Wednesday, November 12, 2008

Rowan Somerville's "The End of Sleep": Book Review


Cairo's outer limit, Mara village around the Pyramids, and its teeming inner density both find Fin, an ex-pat Irish journalist, getting not much shut-eye during his adventures. Told in a rather appealingly old-fashioned register, yet one that pulses with contemporary menace and even hints of American geopolitical relevance, this novel by a London-born, Edinburgh-educated, Irish resident shows lots of promise. The scenes in which Fin must try to rescue his friend Farouk from the clutches of Omar, the evil dwarf and kebab king, blend terror and humor with vim and vigor.

The omniscient voice controls Fin's take on the manic events that envelop him after he seeks a resolution to the shaggy-dog tale Farouk begins about a neighboring rogue, Skinhead Said. Fin's so eager to find out more he nearly dies in the attempt. His inability to go with the flow of the Middle East, his Western impatience, serves to entangle him within events even at the novel's closing we don't fully comprehend. Early on, Fin wants a different narrative for himself: "His life should be a pacy linear narrative, with obvious and satisfying climaxes." (28) Yet,
"Farouk was not one to be led along linear narrative lines, or led at all. He would reveal details randomly, the way fragments of antiquity might appear over time, scattered over a vast area, tantalising generations of archaeologists. Fin was intrigued by the story, attracted to it in a way he did not understand, any more than a jackdaw understands the call of shining metal or a moth the fire." (30)

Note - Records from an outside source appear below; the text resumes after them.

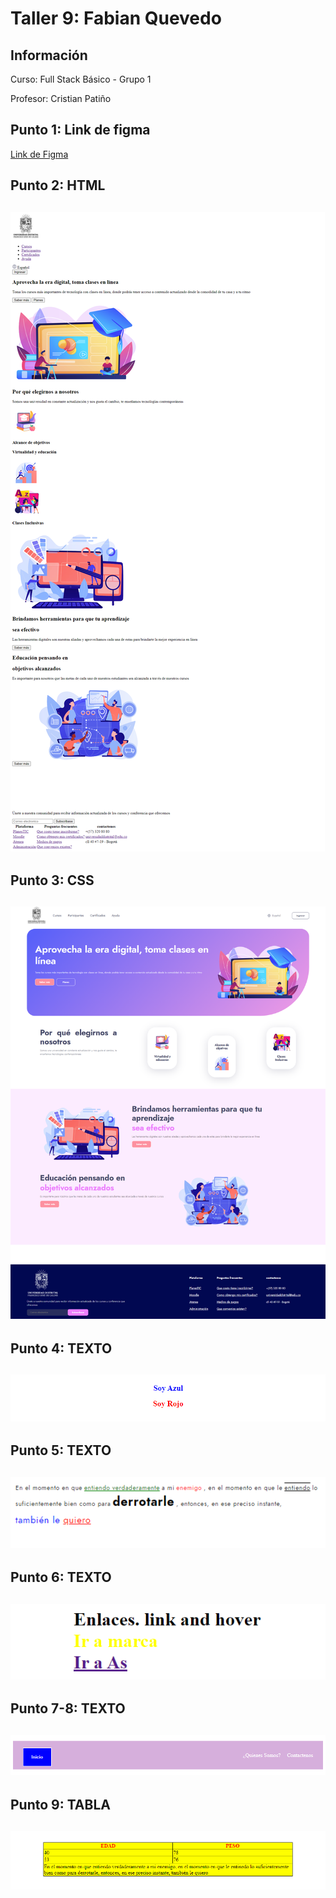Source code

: <h1>Taller 9: Fabian Quevedo</h1>

<h2>Información</h2>
<p>Curso: Full Stack Básico - Grupo 1</p>
<p>Profesor: Cristian Patiño</p>

<h2>Punto 1: Link de figma</h2>
<a href="https://www.figma.com/file/7v4EzA8Zb10esAeG9fv4CZ/Fabian-Quevedo-Figma-Excercise?type=design&node-id=0%3A1&mode=design&t=LeDJN1hDHckst06B-1">Link de Figma</a>

<h2>Punto 2: HTML<h2>
<img src="./public/images/HTML.png" alt="html">

<h2>Punto 3: CSS<h2>
<img src="./public/images/CSS.png" alt="css">

<h2>Punto 4: TEXTO<h2>
<img src="./public/images/PUNTO_4.png" alt="TEXTO">

<h2>Punto 5: TEXTO<h2>
<img src="./public/images/PUNTO_5.png" alt="TEXTO">

<h2>Punto 6: TEXTO<h2>
<img src="./public/images/PUNTO_6.png" alt="TEXTO">

<h2>Punto 7-8: TEXTO<h2>
<img src="./public/images/PUNTOS_7-8.png" alt="TEXTO">

<h2>Punto 9: TABLA<h2>
<img src="./public/images/PUNTO_9.png" alt="TABLA">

Later on, after an assault by Omar's thug, Fin realizes that "his life was still without direction, without even the story he had decided would save him." (86) Part of this can be his frustration at not knowing Skinhead Said's story, but part can be attributed to his own feckless tendencies, which spur him towards acts of kindness towards a mangy cur, a girl in a hospital ward, or a rescuer in the form of a garbage collector. They also lure him into danger, and threaten his companion's life.

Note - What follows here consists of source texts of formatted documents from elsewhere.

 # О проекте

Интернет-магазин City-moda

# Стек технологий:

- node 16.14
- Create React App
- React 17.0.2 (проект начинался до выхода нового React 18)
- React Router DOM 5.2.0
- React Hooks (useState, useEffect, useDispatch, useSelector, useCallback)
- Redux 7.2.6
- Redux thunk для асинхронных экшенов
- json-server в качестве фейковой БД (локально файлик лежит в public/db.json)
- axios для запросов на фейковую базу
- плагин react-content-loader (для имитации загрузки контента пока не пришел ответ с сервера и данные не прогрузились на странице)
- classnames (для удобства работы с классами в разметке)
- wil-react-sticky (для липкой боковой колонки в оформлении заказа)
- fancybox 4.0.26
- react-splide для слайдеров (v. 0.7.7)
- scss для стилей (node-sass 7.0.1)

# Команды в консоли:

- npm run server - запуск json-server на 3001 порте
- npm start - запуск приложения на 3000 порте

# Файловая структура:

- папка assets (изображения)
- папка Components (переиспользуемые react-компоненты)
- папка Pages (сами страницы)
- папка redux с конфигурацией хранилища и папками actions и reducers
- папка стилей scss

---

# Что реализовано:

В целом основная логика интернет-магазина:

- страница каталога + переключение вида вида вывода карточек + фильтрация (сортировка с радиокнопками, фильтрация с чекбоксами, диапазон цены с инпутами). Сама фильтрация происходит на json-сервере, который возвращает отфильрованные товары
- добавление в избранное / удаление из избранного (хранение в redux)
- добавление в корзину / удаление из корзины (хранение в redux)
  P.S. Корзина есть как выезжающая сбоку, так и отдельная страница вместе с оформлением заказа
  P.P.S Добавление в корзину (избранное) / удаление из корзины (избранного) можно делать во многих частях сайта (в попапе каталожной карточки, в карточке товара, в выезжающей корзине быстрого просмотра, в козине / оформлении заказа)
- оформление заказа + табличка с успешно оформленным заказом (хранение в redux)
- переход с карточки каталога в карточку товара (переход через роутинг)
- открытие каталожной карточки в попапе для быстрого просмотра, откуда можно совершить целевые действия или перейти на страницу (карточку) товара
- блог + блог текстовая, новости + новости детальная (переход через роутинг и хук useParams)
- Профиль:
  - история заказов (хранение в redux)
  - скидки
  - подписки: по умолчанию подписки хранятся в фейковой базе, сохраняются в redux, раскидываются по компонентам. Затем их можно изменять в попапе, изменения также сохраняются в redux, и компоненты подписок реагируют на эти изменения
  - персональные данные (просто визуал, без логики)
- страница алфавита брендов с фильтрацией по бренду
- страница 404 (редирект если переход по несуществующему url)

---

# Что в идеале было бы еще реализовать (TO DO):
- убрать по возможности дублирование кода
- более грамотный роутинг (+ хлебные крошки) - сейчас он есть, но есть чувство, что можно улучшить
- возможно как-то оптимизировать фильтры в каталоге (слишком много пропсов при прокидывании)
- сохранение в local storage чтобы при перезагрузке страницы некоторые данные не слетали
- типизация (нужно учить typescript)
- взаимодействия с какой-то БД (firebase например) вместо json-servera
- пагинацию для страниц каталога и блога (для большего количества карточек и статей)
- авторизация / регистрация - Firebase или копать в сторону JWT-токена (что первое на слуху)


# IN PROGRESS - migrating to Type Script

Much of this novel's appeal lies in the setting. I found the passages about the desert less affecting than those of the city, but both share, as Somerville describes well, the same foundation. Is it a half-built house or a antiquarian ruin? Walking around Cairo, Fin reflects:
"It was the chorus of deterioration. Rubble everywhere, modern dwellings leaning upon ancient monuments like card houses, tower blocks riddled with cracks or collapsed, listing minarets and mosque walls severed by vertical canyons of subsidence. Age stood whispering impermanence, calling to Fin that, flawed as he was, insignificant as he was, history was woven out of tiny threads of life like him but that he too would decay and crumble." (98-99)

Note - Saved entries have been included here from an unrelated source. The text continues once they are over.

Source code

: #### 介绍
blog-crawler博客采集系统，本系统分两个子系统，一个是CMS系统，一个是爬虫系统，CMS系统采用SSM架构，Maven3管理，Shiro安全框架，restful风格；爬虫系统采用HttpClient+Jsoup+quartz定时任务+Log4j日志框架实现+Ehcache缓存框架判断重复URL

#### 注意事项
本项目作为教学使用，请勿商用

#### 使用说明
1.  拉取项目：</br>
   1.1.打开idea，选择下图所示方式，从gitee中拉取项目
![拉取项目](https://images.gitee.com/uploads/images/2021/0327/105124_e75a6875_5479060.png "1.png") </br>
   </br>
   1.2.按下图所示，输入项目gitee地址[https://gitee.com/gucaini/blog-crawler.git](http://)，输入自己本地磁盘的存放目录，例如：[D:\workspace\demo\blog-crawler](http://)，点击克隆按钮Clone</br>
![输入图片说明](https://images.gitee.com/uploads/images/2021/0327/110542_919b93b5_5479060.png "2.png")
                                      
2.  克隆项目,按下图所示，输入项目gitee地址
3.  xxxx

This story mixes philosophical leisure with breakneck flight. The smells of the fetid Nile mingle with skewered lamb spiced perfectly. Life and death collide suddenly. There's a shock of recognition of mortality. Fin in one splendidly paced episode taking shelter in a hospital ward, witnesses open-heart surgery.
"Fin saw in front of him the visceral physicality that pumped beneath everything. Whatever triumphs or catastrophes, love, disappointment or terrors he fantasised were important, his heart would beat, never despairing as he did, keeping up this vital kenesis, and when it stopped everything would cease. This was fact. Everything else was merely an idea." (143)
Such raw material sharpens Fin's awareness; it breaks through his pampered, lazy, half-plumbed awareness. While the last sections of this novel slacken the pace of the pursuit, and I found them less engrossing, their languor may be a calculated easing of the tension of the plot, allowing the slower gait to catch Fin and ease his scurrying about the city. Out of it, back in Mena village, he must face the vista that forces him to pause and wait rather than flee and rush.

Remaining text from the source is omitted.